● TASK REQUIREMENTS: Print the records below once again, exactly as they were given.

----------

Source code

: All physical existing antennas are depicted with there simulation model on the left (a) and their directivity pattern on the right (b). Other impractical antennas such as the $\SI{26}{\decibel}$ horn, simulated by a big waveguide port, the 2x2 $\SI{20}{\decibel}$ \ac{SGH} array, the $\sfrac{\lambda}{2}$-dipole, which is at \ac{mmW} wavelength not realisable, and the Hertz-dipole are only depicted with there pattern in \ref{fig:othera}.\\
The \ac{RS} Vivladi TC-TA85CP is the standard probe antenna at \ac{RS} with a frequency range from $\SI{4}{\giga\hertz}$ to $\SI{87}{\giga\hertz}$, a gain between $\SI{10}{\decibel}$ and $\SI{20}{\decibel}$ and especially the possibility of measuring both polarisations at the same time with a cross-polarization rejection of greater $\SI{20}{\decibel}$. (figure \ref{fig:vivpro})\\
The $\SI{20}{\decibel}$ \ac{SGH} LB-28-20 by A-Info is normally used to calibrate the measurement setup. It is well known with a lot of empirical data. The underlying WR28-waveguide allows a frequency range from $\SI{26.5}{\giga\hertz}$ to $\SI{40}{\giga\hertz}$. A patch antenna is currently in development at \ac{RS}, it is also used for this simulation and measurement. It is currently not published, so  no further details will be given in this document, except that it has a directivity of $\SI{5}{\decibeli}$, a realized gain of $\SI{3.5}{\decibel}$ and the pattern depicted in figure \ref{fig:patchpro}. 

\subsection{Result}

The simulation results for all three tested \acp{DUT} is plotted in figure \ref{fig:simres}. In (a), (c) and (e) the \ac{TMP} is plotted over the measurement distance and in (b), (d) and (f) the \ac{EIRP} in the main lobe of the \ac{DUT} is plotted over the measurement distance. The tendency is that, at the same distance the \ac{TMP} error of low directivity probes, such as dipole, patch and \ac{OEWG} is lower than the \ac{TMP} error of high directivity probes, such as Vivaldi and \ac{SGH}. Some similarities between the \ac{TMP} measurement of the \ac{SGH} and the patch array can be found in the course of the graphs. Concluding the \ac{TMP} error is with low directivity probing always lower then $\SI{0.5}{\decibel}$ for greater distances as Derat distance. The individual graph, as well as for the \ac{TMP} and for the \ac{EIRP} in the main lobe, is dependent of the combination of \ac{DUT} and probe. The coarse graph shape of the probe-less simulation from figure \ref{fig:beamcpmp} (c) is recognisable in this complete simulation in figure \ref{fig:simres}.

----------

● SOLUTION TO THE PROBLEM:
Source code

: All physical existing antennas are depicted with there simulation model on the left (a) and their directivity pattern on the right (b). Other impractical antennas such as the $\SI{26}{\decibel}$ horn, simulated by a big waveguide port, the 2x2 $\SI{20}{\decibel}$ \ac{SGH} array, the $\sfrac{\lambda}{2}$-dipole, which is at \ac{mmW} wavelength not realisable, and the Hertz-dipole are only depicted with there pattern in \ref{fig:othera}.\\
The \ac{RS} Vivladi TC-TA85CP is the standard probe antenna at \ac{RS} with a frequency range from $\SI{4}{\giga\hertz}$ to $\SI{87}{\giga\hertz}$, a gain between $\SI{10}{\decibel}$ and $\SI{20}{\decibel}$ and especially the possibility of measuring both polarisations at the same time with a cross-polarization rejection of greater $\SI{20}{\decibel}$. (figure \ref{fig:vivpro})\\
The $\SI{20}{\decibel}$ \ac{SGH} LB-28-20 by A-Info is normally used to calibrate the measurement setup. It is well known with a lot of empirical data. The underlying WR28-waveguide allows a frequency range from $\SI{26.5}{\giga\hertz}$ to $\SI{40}{\giga\hertz}$. A patch antenna is currently in development at \ac{RS}, it is also used for this simulation and measurement. It is currently not published, so  no further details will be given in this document, except that it has a directivity of $\SI{5}{\decibeli}$, a realized gain of $\SI{3.5}{\decibel}$ and the pattern depicted in figure \ref{fig:patchpro}. 

\subsection{Result}

The simulation results for all three tested \acp{DUT} is plotted in figure \ref{fig:simres}. In (a), (c) and (e) the \ac{TMP} is plotted over the measurement distance and in (b), (d) and (f) the \ac{EIRP} in the main lobe of the \ac{DUT} is plotted over the measurement distance. The tendency is that, at the same distance the \ac{TMP} error of low directivity probes, such as dipole, patch and \ac{OEWG} is lower than the \ac{TMP} error of high directivity probes, such as Vivaldi and \ac{SGH}. Some similarities between the \ac{TMP} measurement of the \ac{SGH} and the patch array can be found in the course of the graphs. Concluding the \ac{TMP} error is with low directivity probing always lower then $\SI{0.5}{\decibel}$ for greater distances as Derat distance. The individual graph, as well as for the \ac{TMP} and for the \ac{EIRP} in the main lobe, is dependent of the combination of \ac{DUT} and probe. The coarse graph shape of the probe-less simulation from figure \ref{fig:beamcpmp} (c) is recognisable in this complete simulation in figure \ref{fig:simres}.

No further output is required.